- What you are asked to do
Go through the records and show each line where the word "sqrt" occurs.

Top of Records shown

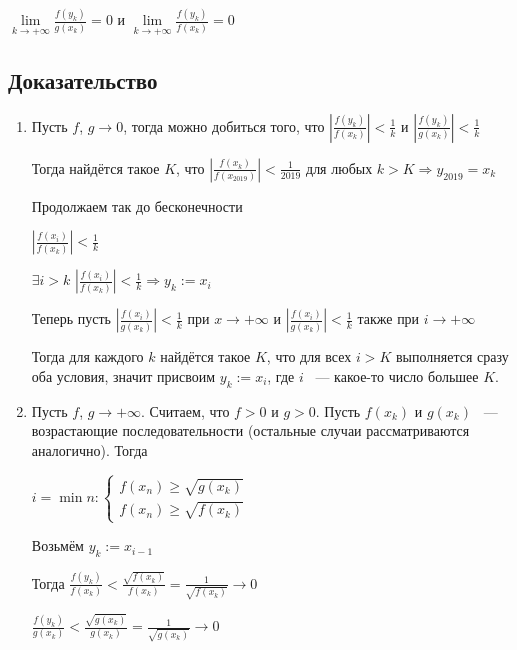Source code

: \documentclass{article}
\begin{document}
			$\lim\limits_{k \rightarrow +\infty} \frac{f(y_k)}{g(x_k)} = 0$ и $\lim\limits_{k \rightarrow +\infty} \frac{f(y_k)}{f(x_k)} = 0$
			
		\subsection{Доказательство}
		
			\begin{enumerate}
			
				\item Пусть $f$, $g \rightarrow 0$, тогда можно добиться того, что $\left| \frac{f(y_k)}{f(x_k)} \right| < \frac{1}{k}$ и $\left| \frac{f(y_k)}{g(x_k)} \right| < \frac{1}{k}$
			
					Тогда найдётся такое $K$, что $\left| \frac{f(x_k)}{f(x_{2019})} \right| < \frac{1}{2019}$ для любых $k > K \Longrightarrow y_{2019} = x_k$
			
					Продолжаем так до бесконечности
			
					$\left| \frac{f(x_i)}{f(x_k)} \right| < \frac{1}{k}$
			
					$\exists i > k$ $\left| \frac{f(x_i)}{f(x_k)} \right| < \frac{1}{k} \Rightarrow y_k := x_i$

					Теперь пусть $\left| \frac{f(x_i)}{g(x_k)} \right| < \frac{1}{k}$ при $x \rightarrow +\infty$ и $\left| \frac{f(x_i)}{g(x_k)} \right| < \frac{1}{k}$ также при $i \rightarrow +\infty$
			
					Тогда для каждого $k$ найдётся такое $K$, что для всех $i > K$ выполняется сразу оба условия, значит присвоим $y_k := x_i$, где $i$ ~--- какое-то число большее $K$.
		
				\item Пусть $f$, $g \rightarrow +\infty$. Считаем, что $f > 0$ и $g > 0$. Пусть $f(x_k)$ и $g(x_k)$ ~--- возрастающие последовательности (остальные случаи рассматриваются аналогично). Тогда
				
					$i = \min n: \begin{cases} f(x_n) \geq \sqrt{g(x_k)} \\ f(x_n) \geq \sqrt{f(x_k)} \end{cases}$
					
					Возьмём $y_k := x_{i - 1}$
					
					Тогда $\frac{f(y_k)}{f(x_k)} < \frac{\sqrt{f(x_k)}}{f(x_k)} = \frac{1}{\sqrt{f(x_k)}} \rightarrow 0$
					
						$\frac{f(y_k)}{g(x_k)} < \frac{\sqrt{g(x_k)}}{g(x_k)}= \frac{1}{\sqrt{g(x_k)}} \rightarrow 0$
					
			\end{enumerate}	
			
\end{document}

Bottom of Records shown

- Finished exercise
					$i = \min n: \begin{cases} f(x_n) \geq \sqrt{g(x_k)} \\ f(x_n) \geq \sqrt{f(x_k)} \end{cases}$
					Тогда $\frac{f(y_k)}{f(x_k)} < \frac{\sqrt{f(x_k)}}{f(x_k)} = \frac{1}{\sqrt{f(x_k)}} \rightarrow 0$
						$\frac{f(y_k)}{g(x_k)} < \frac{\sqrt{g(x_k)}}{g(x_k)}= \frac{1}{\sqrt{g(x_k)}} \rightarrow 0$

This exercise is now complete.